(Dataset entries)

+--

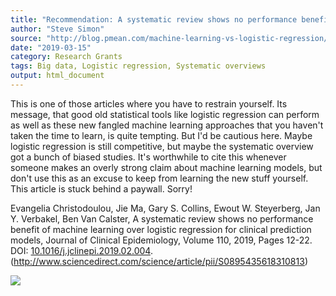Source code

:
 ```yaml
---
title: "Recommendation: A systematic review shows no performance benefit of machine learning over logistic regression for clinical prediction models"
author: "Steve Simon"
source: "http://blog.pmean.com/machine-learning-vs-logistic-regression/"
date: "2019-03-15"
category: Research Grants
tags: Big data, Logistic regression, Systematic overviews
output: html_document
---
```


This is one of those articles where you have to restrain yourself. Its
message, that good old statistical tools like logistic regression can
perform as well as these new fangled machine learning approaches that
you haven't taken the time to learn, is quite tempting. But I'd be
cautious here. Maybe logistic regression is still competitive, but maybe
the systematic overview got a bunch of biased studies. It's worthwhile
to cite this whenever someone makes an overly strong claim about machine
learning models, but don't use this as an excuse to keep from learning
the new stuff yourself. This article is stuck behind a paywall.
Sorry!

<!---More--->

Evangelia Christodoulou, Jie Ma, Gary S. Collins, Ewout W. Steyerberg,
Jan Y. Verbakel, Ben Van Calster, A systematic review shows no
performance benefit of machine learning over logistic regression for
clinical prediction models, Journal of Clinical Epidemiology, Volume
110, 2019, Pages 12-22. DOI:
[10.1016/j.jclinepi.2019.02.004](https://doi.org/10.1016/j.jclinepi.2019.02.004).\
(http://www.sciencedirect.com/science/article/pii/S0895435618310813)

![](http://www.pmean.com/images/machine-learning-vs-logistic-regression01.png)




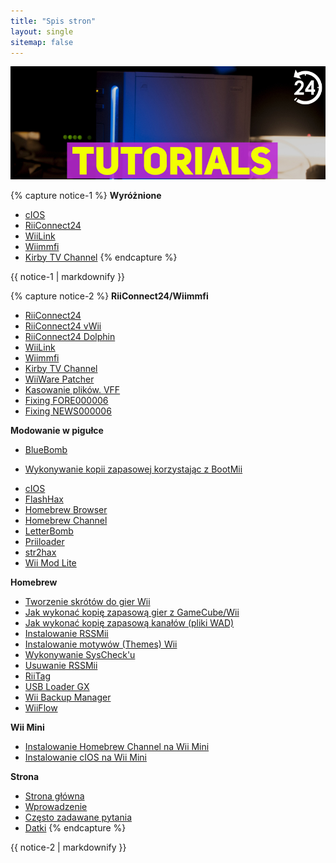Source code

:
 ```yaml
---
title: "Spis stron"
layout: single
sitemap: false
---
```


![WiiTutorials](/images/WiiTutorials.jpg)

{% capture notice-1 %}
**Wyróżnione**

+ [cIOS](cios)
+ [RiiConnect24](riiconnect24)
+ [WiiLink](wiilink)
+ [Wiimmfi](wiimmfi)
+ [Kirby TV Channel](kirby-tv)
{% endcapture %}
<div class="notice--info">{{ notice-1 | markdownify }}</div>

{% capture notice-2 %}
**RiiConnect24/Wiimmfi**
+ [RiiConnect24](riiconnect24)
+ [RiiConnect24 vWii](riiconnect24-vwii)
+ [RiiConnect24 Dolphin](riiconnect24-dolphin)
+ [WiiLink](wiilink)
+ [Wiimmfi](wiimmfi)
+ [Kirby TV Channel](kirby-tv)
+ [WiiWare Patcher](wiiwarepatcher)
+ [Kasowanie plików. VFF](deleting-vffs)
+ [Fixing FORE000006](riiconnect24-batteryfix)
+ [Fixing NEWS000006](news000006)

**Modowanie w pigułce**
+ [BlueBomb](bluebomb)
* [Wykonywanie kopii zapasowej korzystając z BootMii](bootmii)
+ [cIOS](cios)
+ [FlashHax](flashhax)
+ [Homebrew Browser](hbb)
+ [Homebrew Channel](hbc)
+ [LetterBomb](letterbomb)
+ [Priiloader](priiloader)
+ [str2hax](str2hax)
+ [Wii Mod Lite](wiimodlite)

**Homebrew**
+ [Tworzenie skrótów do gier Wii](wiigsc)
+ [Jak wykonać kopię zapasową gier z GameCube/Wii](dump-games)
+ [Jak wykonać kopię zapasową kanałów (pliki WAD)](dump-wads)
+ [Instalowanie RSSMii](rssmii)
+ [Instalowanie motywów (Themes) Wii](themes)
+ [Wykonywanie SysCheck'u](syscheck)
+ [Usuwanie RSSMii](rssmii-remove)
+ [RiiTag](riitag)
+ [USB Loader GX](usbloadergx)
+ [Wii Backup Manager](wiibackupmanager)
+ [WiiFlow](wiiflow)

**Wii Mini**
+ [Instalowanie Homebrew Channel na Wii Mini](hbc-mini)
+ [Instalowanie cIOS na Wii Mini](cios-mini)

**Strona**
+ [Strona główna](/)
+ [Wprowadzenie](get-started)
+ [Często zadawane pytania](faq)
+ [Datki](donations)
{% endcapture %}
<div class="notice--primary">{{ notice-2 | markdownify }}</div>
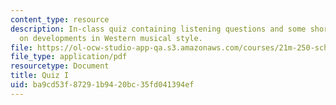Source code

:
 ```yaml
---
content_type: resource
description: In-class quiz containing listening questions and some short essay questions
  on developments in Western musical style.
file: https://ol-ocw-studio-app-qa.s3.amazonaws.com/courses/21m-250-schubert-to-debussy-fall-2006/ba9cd53f87291b9420bc35fd041394ef_quiz1.pdf
file_type: application/pdf
resourcetype: Document
title: Quiz I
uid: ba9cd53f-8729-1b94-20bc-35fd041394ef
---
```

+--

— TASK DETAILS —
Return the lines above that include the string "zapasową".

— SOLUTION —
+ [Jak wykonać kopię zapasową gier z GameCube/Wii](dump-games)
+ [Jak wykonać kopię zapasową kanałów (pliki WAD)](dump-wads)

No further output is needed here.